- [Directions for this task] Using the records below, output the stretch that opens with the line containing "The MCs $\D'$" and closes with the line containing "As mentioned in", exactly and including both lines, with nothing more.

- [Records to process]
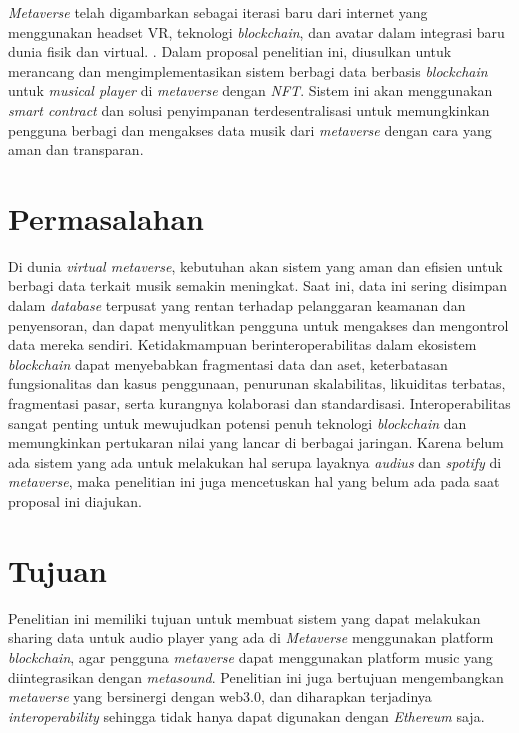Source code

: \emph{Metaverse} telah digambarkan sebagai iterasi baru dari internet yang menggunakan headset VR, teknologi \emph{blockchain},
dan avatar dalam integrasi baru dunia fisik dan virtual. \parencite{DWIVEDI2022102542}. Dalam proposal penelitian ini, diusulkan
untuk merancang dan mengimplementasikan sistem berbagi data berbasis \emph{blockchain}
untuk \emph{musical player} di \emph{metaverse} dengan \emph{NFT}. Sistem ini akan menggunakan \emph{smart contract} dan solusi penyimpanan terdesentralisasi
untuk memungkinkan pengguna berbagi dan mengakses data musik dari \emph{metaverse} dengan cara yang aman dan transparan.

\section{Permasalahan}
\label{sec:permasalahan}

Di dunia \emph{virtual metaverse}, kebutuhan akan sistem yang aman dan efisien untuk berbagi data terkait musik semakin meningkat.
Saat ini, data ini sering disimpan dalam \emph{database} terpusat yang rentan terhadap pelanggaran keamanan dan
penyensoran, dan dapat menyulitkan pengguna untuk mengakses dan mengontrol data mereka sendiri. Ketidakmampuan berinteroperabilitas 
dalam ekosistem \emph{blockchain} dapat menyebabkan fragmentasi data dan aset, keterbatasan fungsionalitas dan kasus penggunaan, penurunan skalabilitas, 
likuiditas terbatas, fragmentasi pasar, serta kurangnya kolaborasi dan standardisasi. Interoperabilitas sangat penting untuk mewujudkan potensi penuh teknologi 
\emph{blockchain} dan memungkinkan pertukaran nilai yang lancar di berbagai jaringan. Karena belum ada sistem yang ada untuk melakukan
hal serupa layaknya \emph{audius} dan \emph{spotify} di \emph{metaverse},
maka penelitian ini juga mencetuskan hal yang belum ada pada saat proposal ini diajukan.

\section{Tujuan}
\label{sec:Tujuan}

Penelitian ini memiliki tujuan untuk membuat sistem yang
dapat melakukan sharing data untuk audio player yang ada
di \emph{Metaverse} menggunakan platform \emph{blockchain}, agar
pengguna \emph{metaverse} dapat menggunakan platform music
yang diintegrasikan dengan \emph{metasound}. Penelitian ini juga bertujuan mengembangkan \emph{metaverse} yang
bersinergi dengan web3.0, dan diharapkan terjadinya \emph{interoperability} sehingga tidak hanya dapat digunakan
dengan \emph{Ethereum} saja.

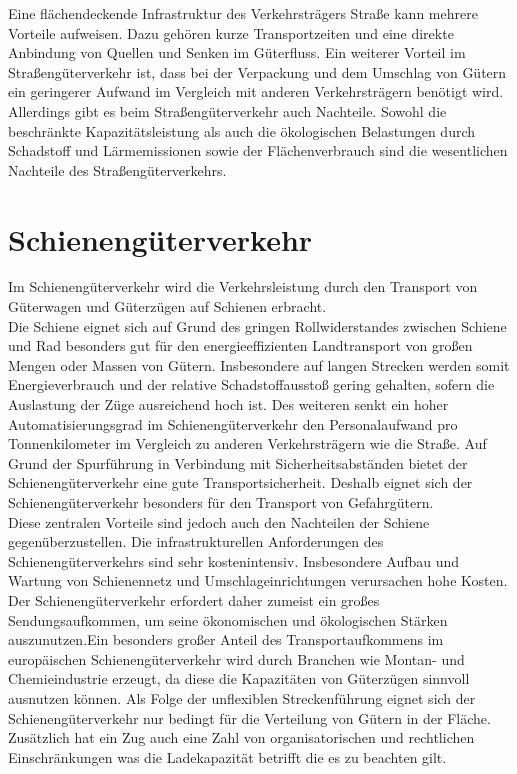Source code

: \documentclass[a4paper,12pt]{scrreprt}
\begin{document}
	Eine flächendeckende Infrastruktur des Verkehrsträgers Straße kann mehrere Vorteile aufweisen. Dazu gehören kurze Transportzeiten und eine direkte Anbindung von Quellen und Senken im Güterfluss. Ein weiterer Vorteil im Straßengüterverkehr ist, dass bei der Verpackung und dem Umschlag von Gütern ein geringerer Aufwand im Vergleich mit anderen Verkehrsträgern benötigt wird.\\
	
	Allerdings gibt es beim Straßengüterverkehr auch Nachteile. Sowohl die beschränkte Kapazitätsleistung als auch die ökologischen Belastungen durch Schadstoff und Lärmemissionen sowie der Flächenverbrauch sind die wesentlichen Nachteile des Straßengüterverkehrs. 
	
	
	\section{Schienengüterverkehr}
	Im Schienengüterverkehr wird die Verkehrsleistung durch den Transport von Güterwagen und Güterzügen auf Schienen erbracht.\\
	
	Die Schiene eignet sich auf Grund des gringen Rollwiderstandes zwischen Schiene und Rad besonders gut für den energieeffizienten Landtransport von großen Mengen oder Massen von Gütern. Insbesondere auf langen Strecken werden somit Energieverbrauch und der relative Schadstoffausstoß gering gehalten, sofern die Auslastung der Züge ausreichend hoch ist. Des weiteren senkt ein hoher Automatisierungsgrad im Schienengüterverkehr den Personalaufwand pro Tonnenkilometer im Vergleich zu anderen Verkehrsträgern wie die Straße. Auf Grund der Spurführung in Verbindung mit Sicherheitsabständen bietet der Schienengüterverkehr eine gute Transportsicherheit. Deshalb eignet sich der Schienengüterverkehr besonders für den Transport von Gefahrgütern.\\
	Diese zentralen Vorteile sind jedoch auch den Nachteilen der Schiene gegenüberzustellen. Die infrastrukturellen Anforderungen des Schienengüterverkehrs sind sehr kostenintensiv. Insbesondere Aufbau und Wartung von Schienennetz und Umschlageinrichtungen verursachen hohe Kosten. Der Schienengüterverkehr erfordert daher zumeist ein großes Sendungsaufkommen, um seine ökonomischen und ökologischen Stärken auszunutzen.Ein besonders großer Anteil des Transportaufkommens im europäischen Schienengüterverkehr wird durch Branchen wie Montan- und Chemieindustrie erzeugt, da diese die Kapazitäten von Güterzügen sinnvoll ausnutzen können. Als Folge der unflexiblen Streckenführung eignet sich der Schienengüterverkehr nur bedingt für die Verteilung von Gütern in der Fläche. Zusätzlich hat ein Zug auch eine Zahl von organisatorischen und rechtlichen Einschränkungen was die Ladekapazität betrifft die es zu beachten gilt. 
	
\end{document}
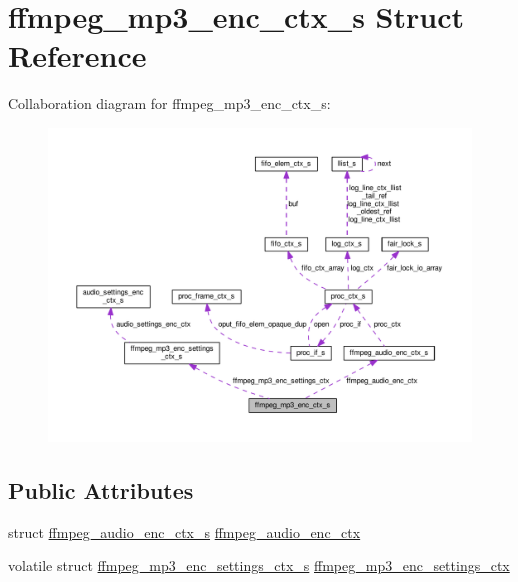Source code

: \hypertarget{structffmpeg__mp3__enc__ctx__s}{}\section{ffmpeg\+\_\+mp3\+\_\+enc\+\_\+ctx\+\_\+s Struct Reference}
\label{structffmpeg__mp3__enc__ctx__s}


Collaboration diagram for ffmpeg\+\_\+mp3\+\_\+enc\+\_\+ctx\+\_\+s\+:\nopagebreak
\begin{figure}[H]
\begin{center}
\leavevmode
\includegraphics[width=350pt]{structffmpeg__mp3__enc__ctx__s__coll__graph}
\end{center}
\end{figure}
\subsection*{Public Attributes}
\begin{DoxyCompactItemize}
\item 
struct \hyperlink{structffmpeg__audio__enc__ctx__s}{ffmpeg\+\_\+audio\+\_\+enc\+\_\+ctx\+\_\+s} \hyperlink{structffmpeg__mp3__enc__ctx__s_aadcbc8d7f34dd0577f8f1a1414419d64}{ffmpeg\+\_\+audio\+\_\+enc\+\_\+ctx}
\item 
volatile struct \hyperlink{structffmpeg__mp3__enc__settings__ctx__s}{ffmpeg\+\_\+mp3\+\_\+enc\+\_\+settings\+\_\+ctx\+\_\+s} \hyperlink{structffmpeg__mp3__enc__ctx__s_ad1c00f0eb06b87b763f3a3f86d031a0b}{ffmpeg\+\_\+mp3\+\_\+enc\+\_\+settings\+\_\+ctx}
\end{DoxyCompactItemize}


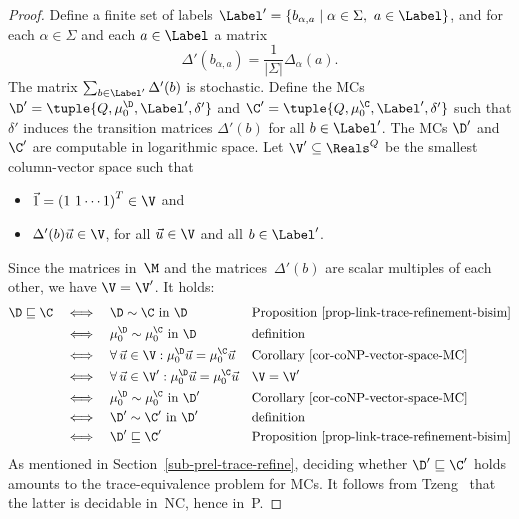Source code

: \begin{proof}
\noindent
Define a finite set of labels $\Label' = \{b_{\alpha, a} \mid \alpha \in \Sigma, \ a \in \Label \}$, and for each $\alpha \in \Sigma$ and each $a \in \Label$ a matrix
\[
 \Delta'(b_{\alpha, a}) = \frac{1}{|\Sigma|} \Delta_\alpha(a).
\]
The matrix $\sum_{b \in \Label'} \Delta'(b)$ is stochastic.
Define the MCs $\D' = \tuple{Q,\mu^{\D}_{0},\Label',\delta'}$
and $\C' = \tuple{Q,\mu^{\C}_{0},\Label',\delta'}$
such that $\delta'$ induces the transition matrices $\Delta'(b)$ for all $b \in \Label'$.
The MCs $\D'$ and~$\C'$ are computable in logarithmic space.
Let $\V' \subseteq \Reals^{Q}$ be the smallest column-vector space such that
\begin{itemize}
\item
$\vec{1} = {(1 \ 1 \cdots 1)}^T \in \V$ and
\item $\Delta'(b) \vec{u} \in \V$, for all $\vec{u} \in \V$ and all $b \in \Label'$.
\end{itemize}
Since the matrices in~$\M$ and the matrices~$\Delta'(b)$ are scalar multiples of each other, we have $\V = \V'$.
It holds:
\begin{align*}
\D \sqsubseteq \C \quad
& \Longleftrightarrow\quad \D \sim \C \text{ in~$\D$}
 && \text{Proposition~\ref{prop-link-trace-refinement-bisim}} \\
& \Longleftrightarrow\quad \mu^\D_{0} \sim \mu^{\C}_{0} \text{ in~$\D$}
 && \text{definition} \\
& \Longleftrightarrow\quad \forall\, \vec{u} \in \V : \mu^{\D}_{0} \vec{u} = \mu^{\C}_{0} \vec{u}
 && \text{Corollary~\ref{cor-coNP-vector-space-MC}} \\
& \Longleftrightarrow\quad \forall\, \vec{u} \in \V' : \mu^{\D}_{0} \vec{u} = \mu^{\C}_{0} \vec{u}
 && \V = \V' \\
& \Longleftrightarrow\quad \mu^\D_{0} \sim \mu^{\C}_{0} \text{ in~$\D'$}
 && \text{Corollary~\ref{cor-coNP-vector-space-MC}} \\
& \Longleftrightarrow\quad \D' \sim \C' \text{ in~$\D'$}
 && \text{definition} \\
& \Longleftrightarrow\quad \D' \sqsubseteq \C'
 && \text{Proposition~\ref{prop-link-trace-refinement-bisim}}
\end{align*}
As mentioned in Section~\ref{sub-prel-trace-refine},
deciding whether $\D' \sqsubseteq \C'$ holds amounts to the trace-equivalence problem for MCs.
It follows from Tzeng~\cite{Tzeng96} that the latter is decidable in~{\sf NC}, hence in~{\sf P}.
\end{proof}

- [Expected answer]
The MCs $\D'$ and~$\C'$ are computable in logarithmic space.
Let $\V' \subseteq \Reals^{Q}$ be the smallest column-vector space such that
\begin{itemize}
\item
$\vec{1} = {(1 \ 1 \cdots 1)}^T \in \V$ and
\item $\Delta'(b) \vec{u} \in \V$, for all $\vec{u} \in \V$ and all $b \in \Label'$.
\end{itemize}
Since the matrices in~$\M$ and the matrices~$\Delta'(b)$ are scalar multiples of each other, we have $\V = \V'$.
It holds:
\begin{align*}
\D \sqsubseteq \C \quad
& \Longleftrightarrow\quad \D \sim \C \text{ in~$\D$}
 && \text{Proposition~\ref{prop-link-trace-refinement-bisim}} \\
& \Longleftrightarrow\quad \mu^\D_{0} \sim \mu^{\C}_{0} \text{ in~$\D$}
 && \text{definition} \\
& \Longleftrightarrow\quad \forall\, \vec{u} \in \V : \mu^{\D}_{0} \vec{u} = \mu^{\C}_{0} \vec{u}
 && \text{Corollary~\ref{cor-coNP-vector-space-MC}} \\
& \Longleftrightarrow\quad \forall\, \vec{u} \in \V' : \mu^{\D}_{0} \vec{u} = \mu^{\C}_{0} \vec{u}
 && \V = \V' \\
& \Longleftrightarrow\quad \mu^\D_{0} \sim \mu^{\C}_{0} \text{ in~$\D'$}
 && \text{Corollary~\ref{cor-coNP-vector-space-MC}} \\
& \Longleftrightarrow\quad \D' \sim \C' \text{ in~$\D'$}
 && \text{definition} \\
& \Longleftrightarrow\quad \D' \sqsubseteq \C'
 && \text{Proposition~\ref{prop-link-trace-refinement-bisim}}
\end{align*}
As mentioned in Section~\ref{sub-prel-trace-refine},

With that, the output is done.